Consider the following snippet:
#include <array>
int main() {
using huge_type = std::array<char, 20*1024*1024>;
huge_type t;
}
Obviously it would crash on most of platforms, because the default stack size is usually less than 20MB.
Now consider the following code:
#include <array>
#include <vector>
int main() {
using huge_type = std::array<char, 20*1024*1024>;
std::vector<huge_type> v(1);
}
Surprisingly it also crashes! The traceback (with one of the recent libstdc++ versions) leads to include/bits/stl_uninitialized.h
file, where we can see the following lines:
typedef typename iterator_traits<_ForwardIterator>::value_type _ValueType;
std::fill(__first, __last, _ValueType());
The resizing vector
constructor must default-initialize the elements, and this is how it's implemented. Obviously, _ValueType()
temporary crashes the stack.
The question is whether it's a conforming implementation. If yes, it actually means that the use of a vector of huge types is quite limited, isn't it?

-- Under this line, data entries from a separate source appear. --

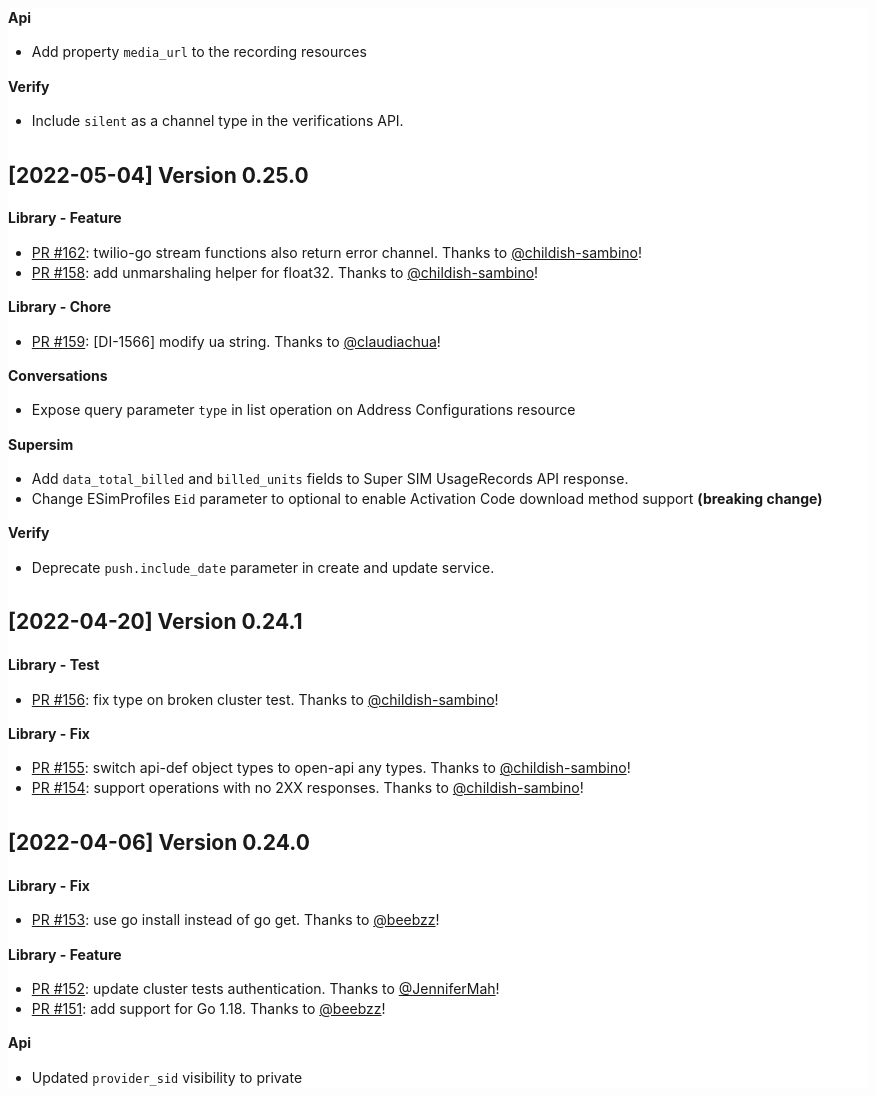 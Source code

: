 **Api**
- Add property `media_url` to the recording resources

**Verify**
- Include `silent` as a channel type in the verifications API.


[2022-05-04] Version 0.25.0
---------------------------
**Library - Feature**
- [PR #162](https://github.com/twilio/twilio-go/pull/162): twilio-go stream functions also return error channel. Thanks to [@childish-sambino](https://github.com/childish-sambino)!
- [PR #158](https://github.com/twilio/twilio-go/pull/158): add unmarshaling helper for float32. Thanks to [@childish-sambino](https://github.com/childish-sambino)!

**Library - Chore**
- [PR #159](https://github.com/twilio/twilio-go/pull/159): [DI-1566] modify ua string. Thanks to [@claudiachua](https://github.com/claudiachua)!

**Conversations**
- Expose query parameter `type` in list operation on Address Configurations resource

**Supersim**
- Add `data_total_billed` and `billed_units` fields to Super SIM UsageRecords API response.
- Change ESimProfiles `Eid` parameter to optional to enable Activation Code download method support **(breaking change)**

**Verify**
- Deprecate `push.include_date` parameter in create and update service.


[2022-04-20] Version 0.24.1
---------------------------
**Library - Test**
- [PR #156](https://github.com/twilio/twilio-go/pull/156): fix type on broken cluster test. Thanks to [@childish-sambino](https://github.com/childish-sambino)!

**Library - Fix**
- [PR #155](https://github.com/twilio/twilio-go/pull/155): switch api-def object types to open-api any types. Thanks to [@childish-sambino](https://github.com/childish-sambino)!
- [PR #154](https://github.com/twilio/twilio-go/pull/154): support operations with no 2XX responses. Thanks to [@childish-sambino](https://github.com/childish-sambino)!


[2022-04-06] Version 0.24.0
---------------------------
**Library - Fix**
- [PR #153](https://github.com/twilio/twilio-go/pull/153): use go install instead of go get. Thanks to [@beebzz](https://github.com/beebzz)!

**Library - Feature**
- [PR #152](https://github.com/twilio/twilio-go/pull/152): update cluster tests authentication. Thanks to [@JenniferMah](https://github.com/JenniferMah)!
- [PR #151](https://github.com/twilio/twilio-go/pull/151): add support for Go 1.18. Thanks to [@beebzz](https://github.com/beebzz)!

**Api**
- Updated `provider_sid` visibility to private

There is no limit on how much automatic storage any std API uses.
They could all require 12 terabytes of stack space.
However, that API only requires Cpp17DefaultInsertable
, and your implementation creates an extra instance over what is required by the constructor. Unless it is gated behind detecting the object is trivially ctorable and copyable, that implementation looks illegal.